Anna German z synkiem (Fot. superseriale.se.pl)

Dylemat narodowościowy
Nie mam zamiaru omawiać serialu, bo najlepiej, aby każdy zainteresowany sam go sobie obejrzał i wyrobił własne zdanie, ale warto chyba zwrócić uwagę na niektóre mniej znane lub pominięte w filmie problemy, z jakimi zmagała się Anna i jej rodzina, a które miały niewątpliwy wpływ na ich losy. Do takich należy kwestia przynależności narodowościowej Anny. Rosjanie uważają ją za Rosjankę (bo urodzona w ZSRR), natomiast Polacy za Polkę. Przyznać trzeba, że pochodzenie i przynależność narodowościowa Anny do łatwych nie należy, bowiem wymaga sięgnięcia do korzeni, co najmniej 2-3 pokolenia wstecz.

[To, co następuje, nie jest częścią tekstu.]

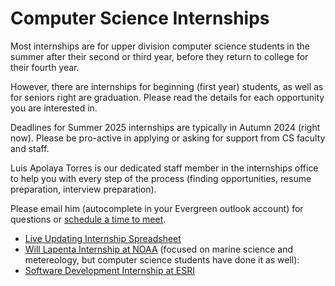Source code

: # Computer Science Internships

Most internships are for upper division computer science students in the summer after their second or third year,
before they return to college for their fourth year.

However, there are internships for beginning (first year) students, as well as for seniors right are graduation.
Please read the details for each opportunity you are interested in.

Deadlines for Summer 2025 internships are typically in Autumn 2024 (right now). Please be pro-active
in applying or asking for support from CS faculty and staff.

Luis Apolaya Torres is our dedicated staff member in the internships office to help you with every step of
the process (finding opportunities, resume preparation, interview preparation).

Please email him (autocomplete in your Evergreen outlook account) for questions or [schedule a time to meet](https://nam02.safelinks.protection.outlook.com/?url=https%3A%2F%2Foutlook.office.com%2Fbookwithme%2Fuser%2Fd73452274ea64fd7a9e62cad623b893a%40evergreen.edu%3Fanonymous%26ep%3Dplink&data=05%7C02%7CPaul.Pham%40evergreen.edu%7Caafbb0d5a6314d641ba308dcff632dd4%7C22adcff7c06f49a68f2050711c40ddaa%7C0%7C0%7C638666048663875191%7CUnknown%7CTWFpbGZsb3d8eyJWIjoiMC4wLjAwMDAiLCJQIjoiV2luMzIiLCJBTiI6Ik1haWwiLCJXVCI6Mn0%3D%7C0%7C%7C%7C&sdata=7itFvZmhGKuIZzrR51pK2TUIMmzlo6TovUOtgPZOZUw%3D&reserved=0).

* [Live Updating Internship Spreadsheet](https://evergreen0-my.sharepoint.com/:x:/g/personal/luis_apolaya_torres_evergreen_edu/EcARCzILp61MhhBi44ekkggBMbLDZYwj-eFK8WD-wy48pg?e=4gQpcs&CID=d215b316-4b8a-9cdc-735d-8014742311e7&clickParams=eyJYLUFwcE5hbWUiOiJNaWNyb3NvZnQgT3V0bG9vayBXZWIgQXBwIiwiWC1BcHBWZXJzaW9uIjoiMjAyNDEwMjUwMDMuMzQiLCJPUyI6Ik1hYyBPUyBYIHVuZGVmaW5lZCJ9)
* [Will Lapenta Internship at NOAA](https://vlab.noaa.gov/web/lapenta-internship-program/home) (focused on marine science and metereology, but computer science students have done it as well):
* [Software Development Internship at ESRI](https://app.ripplematch.com/v2/public/job/ef1945dc/details?from_page=tracking_link&tl=b96b5944)
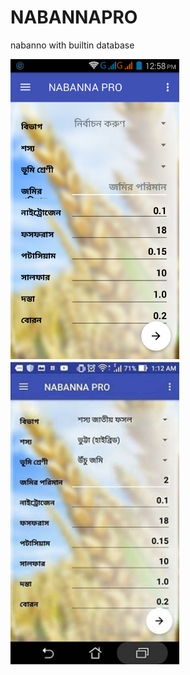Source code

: # NABANNAPRO
nabanno with builtin database

<img src="screenshot/picture1.jpg" width="270" style="margin-right:10px;">
<img src=" screenshot/picture2.jpg " width="270">

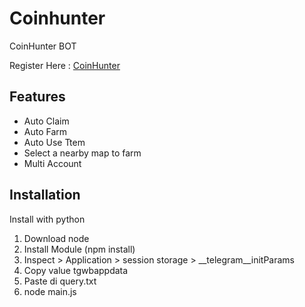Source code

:
# Coinhunter
CoinHunter BOT

Register Here : [CoinHunter](https://t.me/PoPPtothemoon_bot/moon?startapp=968480911)


## Features

  - Auto Claim
  - Auto Farm
  - Auto Use Ttem
  - Select a nearby map to farm
  - Multi Account



## Installation

Install with python

1. Download node
2. Install Module (npm install)
3. Inspect > Application > session storage > __telegram__initParams
4. Copy value tgwbappdata
5. Paste di query.txt
6. node main.js

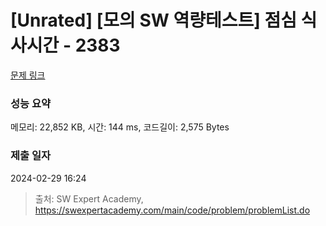 # [Unrated] [모의 SW 역량테스트] 점심 식사시간 - 2383 

[문제 링크](https://swexpertacademy.com/main/code/problem/problemDetail.do?contestProbId=AV5-BEE6AK0DFAVl) 

### 성능 요약

메모리: 22,852 KB, 시간: 144 ms, 코드길이: 2,575 Bytes

### 제출 일자

2024-02-29 16:24



> 출처: SW Expert Academy, https://swexpertacademy.com/main/code/problem/problemList.do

Faktem jest, że w genealogii Anny nie znajdziemy polskiej krwi ani po mieczu, ani po kądzieli. Czy była więc Polką? Była, ale prześledźmy jak do tego doszło. Przodkowie Anny ze strony ojca nosili nazwisko Hörmann (niektórzy to nazwisko piszą Hortmann) i należeli do licznej grupy osadników niemieckich, którzy na zaproszenie carycy Katarzyny II przybyli do Rosji na przełomie XVIII/XIX wieku i zostali przez nią obdarowani przywilejami. Kolonie niemieckie zachowywały swoją kulturę, język i religię oraz cieszyły się dobrobytem materialnym. Hörmanowie w 1819 roku założyli osadę nazwaną Hoffnung w obwodzie zaporoskim, nad morzem Azowskim. Obecnie ta miejscowość nosi nazwę Olgino. Dziadek Anny – Friedrich, pod zrusyfikowanym już nazwiskiem German – postanowił zostać pastorem i podjął studia teologiczne. Studia odbywał w seminarium ewangelickim w Łodzi, która wówczas znajdowała się w zaborze rosyjskim. W jednym z łódzkich kościołów zachowała się księga parafialna dokumentująca fakt, że w 1910 roku przyszedł na świat Eugen German, późniejszy ojciec Anny. Po studiach w Łodzi rodzina Germanów powróciła do swojej kolonii. Nadchodziły jednak złe czasy.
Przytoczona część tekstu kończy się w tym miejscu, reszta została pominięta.